Diese Identitätskrise beschert uns einen diffusen Blick auf das Leben eines Erben in den 1920er Jahren und seine enge Gesellschaft. Eine zeitlang hält sich Margheriti zurück, läßt seine trockene Einführung den zähen Tonus von Schreie in der Nacht bestimmen. Erst als die Kerngruppe bei einer Autofahrt durch Wind und Wetter des Nächtens im Morast stecken bleibt, arbeitet er auf mysteriöse Weise die Spannungen unter den Personen aus.

Unter Verwendung eines anstrengend repitativen Musikthemas findet man Unterschlupf in einem Hause, welches durch Jagdtrophäen und eine in Trance verharrende alte Frau nicht gerade einladend erscheint. In die Seance eingebunden erlebt die Gruppe neue Einblicke in sie alle belastende Missetaten, unterbrochen von lesbischem Begehren, welches zu Gunsten der Figurenzeichnung von Schreie in der Nacht bis auf eine kurze Episode nicht graphisch wird.
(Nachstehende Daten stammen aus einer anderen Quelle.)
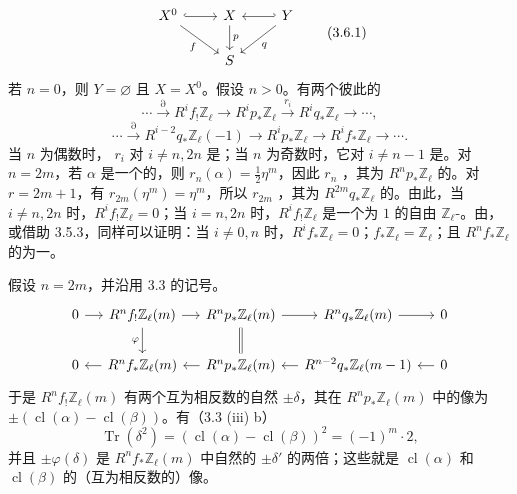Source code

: \[
\begin{tikzcd}
X^0\arrow[r,hook]\arrow[dr,"f"']&X\arrow[d,"p"]&Y\arrow[l,hook']\arrow[dl,"q"]\\
&S&
\end{tikzcd}\tag{3.6.1}
\]
若 $n=0$，则 $Y=\varnothing$ 且 $X=X^0$。假设 $n>0$。有两个彼此的
\[
\cdots\xrightarrow{\partial}R^if_!\mathbb Z_\ell\longrightarrow R^ip_*\mathbb Z_\ell
\xrightarrow{r_i}R^iq_*\mathbb Z_\ell\longrightarrow\cdots,\tag{3.6.2}
\]
\[
\cdots\xrightarrow{\partial}R^{i-2}q_*\mathbb Z_\ell(-1)\longrightarrow R^ip_*\mathbb Z_\ell
\longrightarrow R^if_*\mathbb Z_\ell\longrightarrow\cdots.\tag{3.6.3}
\]
当 $n$ 为偶数时， $r_i$ 对 $i\ne n,2n$ 是；当 $n$ 为奇数时，它对 $i\ne n-1$ 是。对 $n=2m$，若 $\alpha$ 是一个的，则 $r_n(\alpha)=\tfrac12\eta^m$，因此 $r_n$ ，其为 $R^np_*\mathbb Z_\ell$ 的。对 $r=2m+1$，有 $r_{2m}(\eta^m)=\eta^m$，所以 $r_{2m}$ ，其为 $R^{2m}q_*\mathbb Z_\ell$ 的。由此，当 $i\ne n,2n$ 时，$R^if_!\mathbb Z_\ell=0$；当 $i=n,2n$ 时，$R^if_!\mathbb Z_\ell$ 是一个为 $1$ 的自由 $\mathbb Z_\ell$-。由，或借助 3.5.3，同样可以证明：当 $i\ne0,n$ 时，$R^if_*\mathbb Z_\ell=0$；$f_*\mathbb Z_\ell=\mathbb Z_\ell$；且 $R^nf_*\mathbb Z_\ell$ 的为一。

假设 $n=2m$，并沿用 3.3 的记号。
\[
\begin{tikzcd}[column sep=small]
0\arrow[r]&R^nf_!\mathbb Z_\ell(m)\arrow[r]\arrow[d,"\varphi"']&R^np_*\mathbb Z_\ell(m)\arrow[r]\arrow[d,equal]&R^nq_*\mathbb Z_\ell(m)\arrow[r]&0\\
0&R^nf_*\mathbb Z_\ell(m)\arrow[l]&R^np_*\mathbb Z_\ell(m)\arrow[l]&R^{n-2}q_*\mathbb Z_\ell(m-1)\arrow[l]&0\arrow[l]
\end{tikzcd}
\]
于是 $R^nf_!\mathbb Z_\ell(m)$ 有两个互为相反数的自然 $\pm\delta$，其在 $R^np_*\mathbb Z_\ell(m)$ 中的像为 $\pm(\operatorname{cl}(\alpha)-\operatorname{cl}(\beta))$。有（3.3 (iii) b）
\[
\operatorname{Tr}(\delta^2)=(\operatorname{cl}(\alpha)-\operatorname{cl}(\beta))^2=(-1)^m\cdot2,
\]
并且 $\pm\varphi(\delta)$ 是 $R^nf_*\mathbb Z_\ell(m)$ 中自然的 $\pm\delta'$ 的两倍；这些就是 $\operatorname{cl}(\alpha)$ 和 $\operatorname{cl}(\beta)$ 的（互为相反数的）像。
Antonio Margheriti schafft wenig Leitlinien, die eine Unterscheidung zwischen Realität und Surrealismus, eine Aufschlüsselung der internen Logik ermöglichen. Wären diese, gerade für eine Besetzung Fuchsbergers ungewöhnlichen, durchweg von negativen Schwingungen belasteten Rollenbilder eingängiger behandelt, anstatt man sich für Schreie in der Nacht mit scheinbarer Willkür und um Kreativität bemühter Kamera beholfen hätte, es wäre wohl ein weniger gefühlskalter Eindruck von handlungsführender Hilflosigkeit entstanden, wie Figuren im Angesichts des Todes ihrer Taten bewußt werden, als Margheriti das Kammerspiel in einer Schlammesflut von der Bildfläche spült.
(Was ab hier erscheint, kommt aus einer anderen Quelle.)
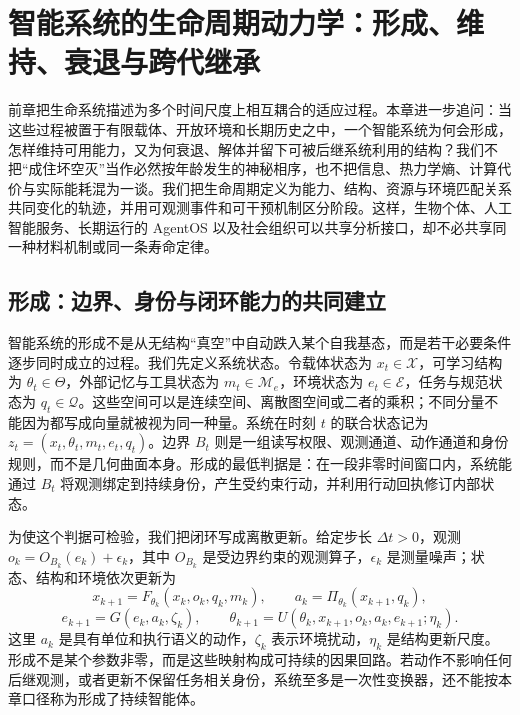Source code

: \chapter{智能系统的生命周期动力学：形成、维持、衰退与跨代继承}
\label{chp:intelligence_lifecycle}

前章把生命系统描述为多个时间尺度上相互耦合的适应过程。本章进一步追问：当这些过程被置于有限载体、开放环境和长期历史之中，一个智能系统为何会形成，怎样维持可用能力，又为何衰退、解体并留下可被后继系统利用的结构？我们不把“成住坏空灭”当作必然按年龄发生的神秘相序，也不把信息、热力学熵、计算代价与实际能耗混为一谈。我们把生命周期定义为能力、结构、资源与环境匹配关系共同变化的轨迹，并用可观测事件和可干预机制区分阶段。这样，生物个体、人工智能服务、长期运行的 AgentOS 以及社会组织可以共享分析接口，却不必共享同一种材料机制或同一条寿命定律。

\section{形成：边界、身份与闭环能力的共同建立}
\label{sec:formation}

智能系统的形成不是从无结构“真空”中自动跌入某个自我基态，而是若干必要条件逐步同时成立的过程。我们先定义系统状态。令载体状态为 $x_t\in\mathcal X$，可学习结构为 $\theta_t\in\Theta$，外部记忆与工具状态为 $m_t\in\mathcal M_e$，环境状态为 $e_t\in\mathcal E$，任务与规范状态为 $q_t\in\mathcal Q$。这些空间可以是连续空间、离散图空间或二者的乘积；不同分量不能因为都写成向量就被视为同一种量。系统在时刻 $t$ 的联合状态记为 $z_t=(x_t,\theta_t,m_t,e_t,q_t)$。边界 $B_t$ 则是一组读写权限、观测通道、动作通道和身份规则，而不是几何曲面本身。形成的最低判据是：在一段非零时间窗口内，系统能通过 $B_t$ 将观测绑定到持续身份，产生受约束行动，并利用行动回执修订内部状态。

为使这个判据可检验，我们把闭环写成离散更新。给定步长 $\Delta t>0$，观测 $o_k=O_{B_k}(e_k)+\epsilon_k$，其中 $O_{B_k}$ 是受边界约束的观测算子，$\epsilon_k$ 是测量噪声；状态、结构和环境依次更新为
\begin{equation}
    x_{k+1}=F_{\theta_k}(x_k,o_k,q_k,m_k),\qquad
    a_k=\Pi_{\theta_k}(x_{k+1},q_k),
\end{equation}
\begin{equation}
    e_{k+1}=G(e_k,a_k,\zeta_k),\qquad
    \theta_{k+1}=U(\theta_k,x_{k+1},o_k,a_k,e_{k+1};\eta_k).
\end{equation}
这里 $a_k$ 是具有单位和执行语义的动作，$\zeta_k$ 表示环境扰动，$\eta_k$ 是结构更新尺度。形成不是某个参数非零，而是这些映射构成可持续的因果回路。若动作不影响任何后继观测，或者更新不保留任务相关身份，系统至多是一次性变换器，还不能按本章口径称为形成了持续智能体。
Sich so sperrig einer zuschauerfreundlichen Dichte verweigernd, kann Schreie in der Nacht sehr zäh für sein Publikum werden. Im Vergleich scheinen Dialogkürzungen des deutschen Verleihs da nur konsequent, obschon die italienische Fassung in den längeren Sequenzen von einer natürlicheren Schwere profitiert. Das Ergebnis erzielen beide Versionen ähnlich durchdringlich als ein matt schillerndes Kuriosum über den Niedergang, welches dem Filmfreund für eine ungehemmte Konzession sehr viel Demut abverlangt.